### Excerpts from a dataset
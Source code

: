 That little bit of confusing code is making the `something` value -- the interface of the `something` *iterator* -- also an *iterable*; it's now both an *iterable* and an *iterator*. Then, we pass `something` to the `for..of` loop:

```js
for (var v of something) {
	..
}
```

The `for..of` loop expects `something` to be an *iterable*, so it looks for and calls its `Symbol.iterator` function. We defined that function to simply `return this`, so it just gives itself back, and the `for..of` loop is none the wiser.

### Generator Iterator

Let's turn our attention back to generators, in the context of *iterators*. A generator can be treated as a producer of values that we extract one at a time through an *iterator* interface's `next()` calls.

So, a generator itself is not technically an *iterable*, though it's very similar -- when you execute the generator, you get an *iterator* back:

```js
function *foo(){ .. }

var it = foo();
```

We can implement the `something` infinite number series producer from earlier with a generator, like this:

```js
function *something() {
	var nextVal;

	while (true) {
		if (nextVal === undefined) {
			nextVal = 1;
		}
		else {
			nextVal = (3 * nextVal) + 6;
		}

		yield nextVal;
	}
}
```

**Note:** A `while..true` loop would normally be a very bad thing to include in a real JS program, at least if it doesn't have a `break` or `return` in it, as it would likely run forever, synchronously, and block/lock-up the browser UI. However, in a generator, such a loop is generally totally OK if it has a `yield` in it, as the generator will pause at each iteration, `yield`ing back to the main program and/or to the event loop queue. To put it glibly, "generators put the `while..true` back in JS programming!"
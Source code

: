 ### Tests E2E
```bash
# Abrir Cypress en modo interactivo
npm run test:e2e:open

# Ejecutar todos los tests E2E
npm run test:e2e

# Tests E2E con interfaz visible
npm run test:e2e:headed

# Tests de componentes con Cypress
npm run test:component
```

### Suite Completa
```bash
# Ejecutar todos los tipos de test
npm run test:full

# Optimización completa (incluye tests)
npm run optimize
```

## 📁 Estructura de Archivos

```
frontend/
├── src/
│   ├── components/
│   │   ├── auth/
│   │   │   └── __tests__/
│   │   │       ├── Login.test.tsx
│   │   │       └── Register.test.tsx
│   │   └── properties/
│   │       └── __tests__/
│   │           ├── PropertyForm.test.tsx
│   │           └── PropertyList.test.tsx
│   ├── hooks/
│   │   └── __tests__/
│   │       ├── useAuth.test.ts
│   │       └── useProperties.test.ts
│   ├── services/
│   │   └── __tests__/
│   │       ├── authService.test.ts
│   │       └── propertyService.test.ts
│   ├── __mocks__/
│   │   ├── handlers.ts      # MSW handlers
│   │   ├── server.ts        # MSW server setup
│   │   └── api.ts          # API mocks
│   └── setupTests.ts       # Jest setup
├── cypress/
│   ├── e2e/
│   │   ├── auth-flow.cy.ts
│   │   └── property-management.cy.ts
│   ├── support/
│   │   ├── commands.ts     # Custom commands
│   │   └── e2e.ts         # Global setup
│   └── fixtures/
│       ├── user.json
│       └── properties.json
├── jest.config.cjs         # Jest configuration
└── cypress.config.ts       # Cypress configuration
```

--

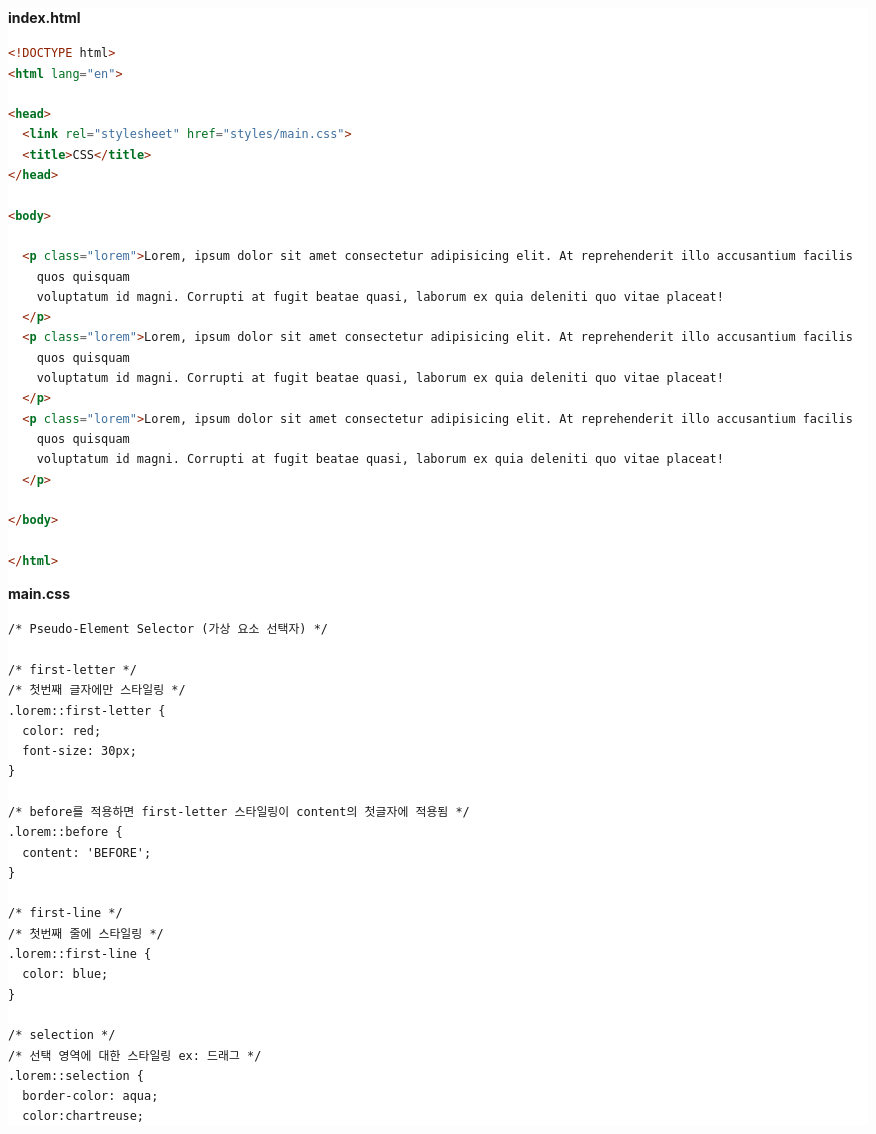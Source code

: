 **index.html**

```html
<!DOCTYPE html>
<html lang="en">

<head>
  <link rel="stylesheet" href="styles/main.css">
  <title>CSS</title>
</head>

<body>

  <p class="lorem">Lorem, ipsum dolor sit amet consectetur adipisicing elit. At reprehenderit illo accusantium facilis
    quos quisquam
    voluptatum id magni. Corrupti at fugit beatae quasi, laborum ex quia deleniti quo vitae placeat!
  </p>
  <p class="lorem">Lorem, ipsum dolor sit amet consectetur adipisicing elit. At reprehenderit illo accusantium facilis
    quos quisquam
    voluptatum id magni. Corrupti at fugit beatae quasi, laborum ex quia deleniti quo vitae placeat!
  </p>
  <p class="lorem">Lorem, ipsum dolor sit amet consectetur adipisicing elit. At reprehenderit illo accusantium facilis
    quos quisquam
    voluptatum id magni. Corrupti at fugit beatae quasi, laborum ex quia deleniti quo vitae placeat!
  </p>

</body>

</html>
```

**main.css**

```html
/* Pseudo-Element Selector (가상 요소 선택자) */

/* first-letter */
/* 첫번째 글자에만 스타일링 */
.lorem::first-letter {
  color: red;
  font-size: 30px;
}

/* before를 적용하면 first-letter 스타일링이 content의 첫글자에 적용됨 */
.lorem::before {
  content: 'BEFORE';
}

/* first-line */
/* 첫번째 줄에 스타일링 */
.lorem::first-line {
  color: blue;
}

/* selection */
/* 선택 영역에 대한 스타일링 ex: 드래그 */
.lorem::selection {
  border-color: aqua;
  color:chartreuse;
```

### EXERCISE GOAL
Whenever a line in the data holds "loop", copy that line.

### EXERCISE OUTPUT
: That little bit of confusing code is making the `something` value -- the interface of the `something` *iterator* -- also an *iterable*; it's now both an *iterable* and an *iterator*. Then, we pass `something` to the `for..of` loop:
The `for..of` loop expects `something` to be an *iterable*, so it looks for and calls its `Symbol.iterator` function. We defined that function to simply `return this`, so it just gives itself back, and the `for..of` loop is none the wiser.
**Note:** A `while..true` loop would normally be a very bad thing to include in a real JS program, at least if it doesn't have a `break` or `return` in it, as it would likely run forever, synchronously, and block/lock-up the browser UI. However, in a generator, such a loop is generally totally OK if it has a `yield` in it, as the generator will pause at each iteration, `yield`ing back to the main program and/or to the event loop queue. To put it glibly, "generators put the `while..true` back in JS programming!"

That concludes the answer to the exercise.